Michael Bradley spent most of his seven years at the Sportsground not just wondering if he would be in a job at the end of the season, but rather whether the Connacht team he was coaching would still be in existence.
But the former Irish captain battled on and having last weekend watched his Zebre side pipped by Connacht in Parma, takes great pride and pleasure in seeing where his former team now sits.
Bradley is trying to work the same oracle in Italy and knows that progress can be slow, but rewarding.
And with Connacht today taking on Cardiff Blues for a place in the knockout stages of the PRO14 and automatic qualification for the Heineken Champions Cup, with plans for a €30m revamp of the Sportsground progressing nicely in the background, he is thrilled for his old friends.
“The proposed development is fantastic and a great statement from Connacht. The opportunity to go by right to the Champions Cup next year would be another tremendous statement.”
He is thrilled too to see progress on the field and reckons they are heading in the right direction under Andy Friend.

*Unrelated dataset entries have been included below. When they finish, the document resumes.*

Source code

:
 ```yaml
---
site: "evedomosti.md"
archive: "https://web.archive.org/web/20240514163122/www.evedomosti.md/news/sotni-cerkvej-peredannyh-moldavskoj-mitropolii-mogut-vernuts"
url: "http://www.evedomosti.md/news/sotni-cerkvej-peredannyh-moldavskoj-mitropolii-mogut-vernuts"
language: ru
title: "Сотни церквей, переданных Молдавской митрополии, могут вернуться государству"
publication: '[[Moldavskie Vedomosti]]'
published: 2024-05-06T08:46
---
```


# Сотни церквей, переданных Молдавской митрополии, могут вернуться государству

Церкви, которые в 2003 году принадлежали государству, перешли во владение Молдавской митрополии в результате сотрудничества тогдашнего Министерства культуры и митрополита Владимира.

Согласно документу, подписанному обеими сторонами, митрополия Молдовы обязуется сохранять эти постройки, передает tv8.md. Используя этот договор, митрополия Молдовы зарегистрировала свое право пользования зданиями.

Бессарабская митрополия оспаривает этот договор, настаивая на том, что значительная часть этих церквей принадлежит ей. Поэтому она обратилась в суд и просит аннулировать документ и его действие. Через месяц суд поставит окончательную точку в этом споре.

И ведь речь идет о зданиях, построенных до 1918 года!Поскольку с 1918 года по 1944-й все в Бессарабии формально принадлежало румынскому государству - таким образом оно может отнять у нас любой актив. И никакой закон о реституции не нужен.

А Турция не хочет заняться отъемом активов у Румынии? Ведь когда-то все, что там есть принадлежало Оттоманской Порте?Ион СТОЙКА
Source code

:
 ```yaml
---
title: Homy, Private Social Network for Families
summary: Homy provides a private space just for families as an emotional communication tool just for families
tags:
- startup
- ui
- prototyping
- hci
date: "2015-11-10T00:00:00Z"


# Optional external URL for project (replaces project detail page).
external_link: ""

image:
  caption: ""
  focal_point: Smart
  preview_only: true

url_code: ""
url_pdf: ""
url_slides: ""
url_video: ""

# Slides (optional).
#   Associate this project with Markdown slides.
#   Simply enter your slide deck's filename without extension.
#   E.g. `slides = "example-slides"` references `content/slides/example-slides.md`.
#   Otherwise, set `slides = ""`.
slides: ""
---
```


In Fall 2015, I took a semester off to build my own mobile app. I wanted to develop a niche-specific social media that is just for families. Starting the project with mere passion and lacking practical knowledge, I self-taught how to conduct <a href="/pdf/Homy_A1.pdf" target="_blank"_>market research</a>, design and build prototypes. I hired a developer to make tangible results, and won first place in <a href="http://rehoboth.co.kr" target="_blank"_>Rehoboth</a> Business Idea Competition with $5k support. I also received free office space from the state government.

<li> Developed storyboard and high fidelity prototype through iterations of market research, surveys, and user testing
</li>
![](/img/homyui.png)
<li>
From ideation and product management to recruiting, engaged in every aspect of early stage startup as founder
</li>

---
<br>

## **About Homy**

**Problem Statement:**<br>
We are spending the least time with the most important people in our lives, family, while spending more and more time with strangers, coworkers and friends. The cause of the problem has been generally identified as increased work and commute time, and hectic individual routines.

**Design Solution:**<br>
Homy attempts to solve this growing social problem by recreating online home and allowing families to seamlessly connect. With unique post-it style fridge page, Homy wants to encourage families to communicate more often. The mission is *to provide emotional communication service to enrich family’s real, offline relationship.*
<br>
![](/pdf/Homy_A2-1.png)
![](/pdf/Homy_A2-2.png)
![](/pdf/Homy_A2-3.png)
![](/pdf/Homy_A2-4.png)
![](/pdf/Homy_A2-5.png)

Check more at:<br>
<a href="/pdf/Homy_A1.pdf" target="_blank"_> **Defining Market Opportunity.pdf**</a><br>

“They play very effectively and are one of the top performing sides. Maybe there aren’t so many standout individuals but the collective, like the older days when I was involved, is what stands out.
"They stick and fight together. Andy Friend has brought a nice balance to their play; they tend to get the ball into wide channels quickly and create opportunities then.
The back three are very good in terms of counter-attack, and nine and 10 are very sharp from a creative point of view. Up front, they work hard.
“Their match against us was a difficult game for them because mentally they would have thought they should win the game.
"Whereas against Cardiff they will perform better because they know that they have to put them away. But they are at home and in control of their own destiny.
“We were disappointed to lose to them, but such is life. We wish Connacht the best and it’s great to see what’s happening there,” added the former Irish scrum-half.
Connacht have only beaten Cardiff in five of the 15 league games they have hosted in Galway, but history doesn’t bother Friend.
“I’ve heard of the Connacht-Cardiff battles and Cardiff tend to have to upper hand in the past. But Ulster tended to win when we were away from home as well until this year.
"Zebre won the last two years over there but we are finding ways to win and to throw those hoodoos out and create our own history,” said Friend.
“It’s all well and good to look through the record books, but we’re a different football team now and we’ll continue to grow and develop.
”Friend’s side are four points ahead of Cardiff in Conference A, so a loss for the westerners today would probably mean they need a win from their final-round game away against Munster to progress.
Even that might not be sufficient, so the pressure is on them to finish off the job this afternoon.
Other than the ill Quinn Roux and the injured Finlay Belaham, all of his internationals are available, with Bundee Aki, Jack Carty, Tiernan O’Halloran, Matt Healy, and Ultan Dillane starting, while Kieran Marmion is named among the replacements.
In a blow to the Blues, Nick Williams misses out again through injury, but they are still packed with danger men including Gareth Anscombe, Tomos Williams, Rey Lee-Lo, Willis Halaholo, and Matthew Morgan, all of whom impressed against Munster last week.
T O’Halloran; D Leader, T Farrell, B Aki, M Healy, J Carty, C Blade; D Buckley, D Heffernan, D Robertson-McCoy, U Dillane, G Thornbury; P Boyle, C Fainga’a, J Butler (c).
S Delahunt, M Burke, C Carey, J Cannon, R Copeland, K Marmion, T Daly, C Kelleher.
M Morgan; O Lane, R Lee-Lo, W Halaholo, J Harries; G Anscombe (c), T Williams; R Gill, E Lewis, D Lewis; G Earle, R Thornton; J Turnbull, O Robinson, S Davies.
L Belcher, R Carre, D Arhip, S Lewis-Hughes, J Botham, L Williams, J Evans, G Smith.